Since the failed takeover attempt in July 2016, at least 156 of Turkey’s media outlets have reportedly been shut down and some 2,5000 journalists and other media workers have lost their jobs. The state of the press in America and elsewhere around the world is experiencing a decline not seen in recent years. This reality can be attributed to governments’ and organizations’ overt disdain toward the press and free expression. Silencing or, as has become the case in the United States, disparaging the free press has become common practice and is the most outright cowardly act in which the perpetrators engage in order to advance their despotic and often criminal agendas at the expense of the people they serve, thus shattering democratic norms and preventing a discourse that generally can benefit society. The Trump Administration’s attack on the press from the days on the campaign trail all the way to the dais at the White House is putting the press on the defensive with detrimental consequences that include coverage of events and issues from the lens of the oppressed rather than that of an objective pursuit of the truth.
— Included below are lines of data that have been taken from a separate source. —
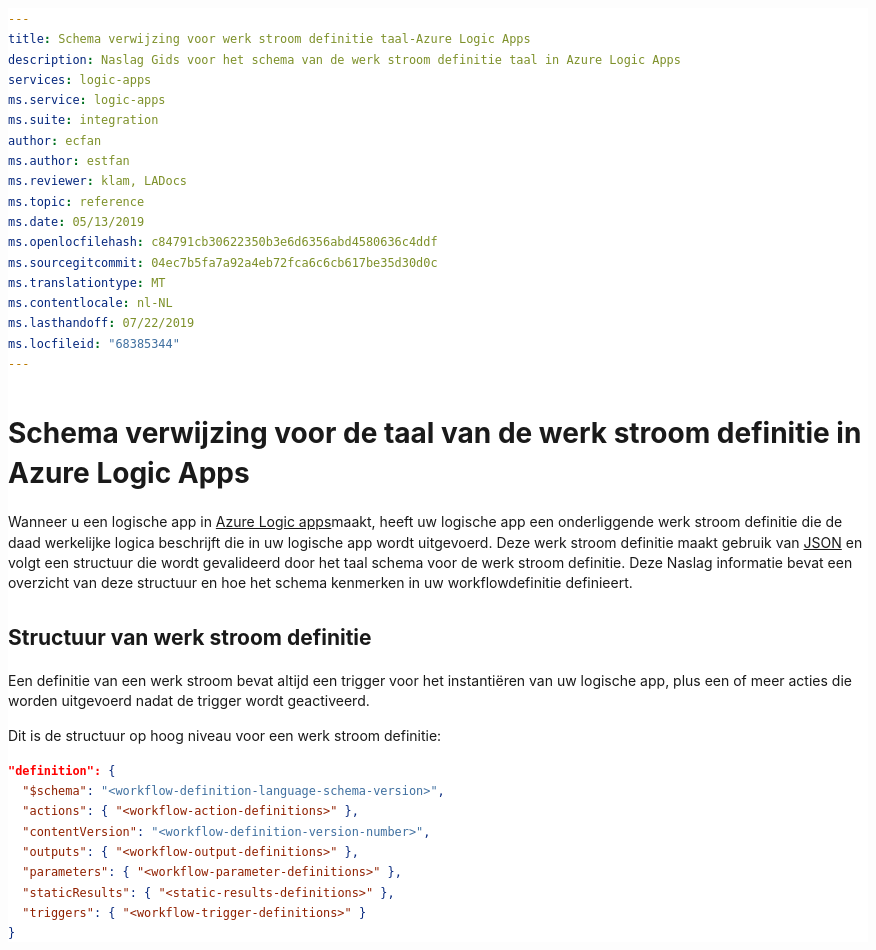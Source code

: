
 ```yaml
---
title: Schema verwijzing voor werk stroom definitie taal-Azure Logic Apps
description: Naslag Gids voor het schema van de werk stroom definitie taal in Azure Logic Apps
services: logic-apps
ms.service: logic-apps
ms.suite: integration
author: ecfan
ms.author: estfan
ms.reviewer: klam, LADocs
ms.topic: reference
ms.date: 05/13/2019
ms.openlocfilehash: c84791cb30622350b3e6d6356abd4580636c4ddf
ms.sourcegitcommit: 04ec7b5fa7a92a4eb72fca6c6cb617be35d30d0c
ms.translationtype: MT
ms.contentlocale: nl-NL
ms.lasthandoff: 07/22/2019
ms.locfileid: "68385344"
---
```

# <a name="schema-reference-for-workflow-definition-language-in-azure-logic-apps"></a>Schema verwijzing voor de taal van de werk stroom definitie in Azure Logic Apps

Wanneer u een logische app in [Azure Logic apps](../logic-apps/logic-apps-overview.md)maakt, heeft uw logische app een onderliggende werk stroom definitie die de daad werkelijke logica beschrijft die in uw logische app wordt uitgevoerd. Deze werk stroom definitie maakt gebruik van [JSON](https://www.json.org/) en volgt een structuur die wordt gevalideerd door het taal schema voor de werk stroom definitie. Deze Naslag informatie bevat een overzicht van deze structuur en hoe het schema kenmerken in uw workflowdefinitie definieert.

## <a name="workflow-definition-structure"></a>Structuur van werk stroom definitie

Een definitie van een werk stroom bevat altijd een trigger voor het instantiëren van uw logische app, plus een of meer acties die worden uitgevoerd nadat de trigger wordt geactiveerd.

Dit is de structuur op hoog niveau voor een werk stroom definitie:

```json
"definition": {
  "$schema": "<workflow-definition-language-schema-version>",
  "actions": { "<workflow-action-definitions>" },
  "contentVersion": "<workflow-definition-version-number>",
  "outputs": { "<workflow-output-definitions>" },
  "parameters": { "<workflow-parameter-definitions>" },
  "staticResults": { "<static-results-definitions>" },
  "triggers": { "<workflow-trigger-definitions>" }
}
```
On Press Freedom Day, the United Nations issued a statement saying “fake news” is on the rise, and media accountability and credibility are falling under question in a “post-truth” world. “Fake news” is an expression popular with new US President Donald Trump.

The coverage of news events since the first day of his administration has been put under the spotlight in a call-to-action by Amnesty USA. It claims reporters have been arrested for merely covering events such as the riots following Trump’s inauguration in January and protests against the controversial Dakota Access Pipeline in February. According to the Committee to Protect Journalists, State censorship, governments imprisoning critics, and internet crackdowns and surveillance are all on the rise, which has led to an “upsurge in killings and imprisonment of journalists around the world,”. The CPJ’s 2017 Attacks on the Press report, released last month, tracked its highest number of jailed journalists around the world yet 259 and over 1,200 journalists killed on the job in the past 25 years, from Mexico to Russia to Iraq and Syria. Freedom House, a Washington-based non-profit body, publishes an annual report on world rankings of press freedom, and 2017 looks equally bleak to them. “The fierce attacks we have seen on factual reporting pose a danger to freedom of the press around the world,” said Michael J. Abramowitz, Freedom House president. He specifically called attention to the United States’ toxic political environment, where President Donald Trump and his top cadre of advisers labeled the press “the opposition party.” Trump’s chief of staff, Reince Priebus, has confirmed they have looked at changing libel laws to make news organizations easier to sue. Freedom House reports that only 13 percent of the world lives in countries with a free media environment, and forty-five percent live in countries without a free press. The report notes that some of the starkest drops in press freedom occurred in Poland, Hungary, and Turkey all members of Euro-Atlantic institutions like NATO and the EU that tout a free press as a core principle. In Turkey, President Recep Tayyip Erdogan used a botched coup attempt last July to consolidate power and purge journalists.

Since the failed coup, Erdogan’s government shutdown at least 156 media outlets, forced the firing of 2,500 journalists, and jailed over 120. In response to this, U.N. Secretary General Antonio Guterres has called for “an end to all crackdowns against journalists because a free press advances peace and justice for all.” Reporters play a critical role in holding governments accountable for human rights abuses. World Press Freedom Day is a reminder that resorting to censorship and punishment of free speech by governments, groups and individuals in power only illustrates their insecurities and their choice to suppress dissent and divergent approaches exposes their fears. While the battle for press freedom continues, the press also has a responsibility to stay true to the tenets of journalism and engage in reporting facts and truths in order to reclaim its credibility and the trust of the public.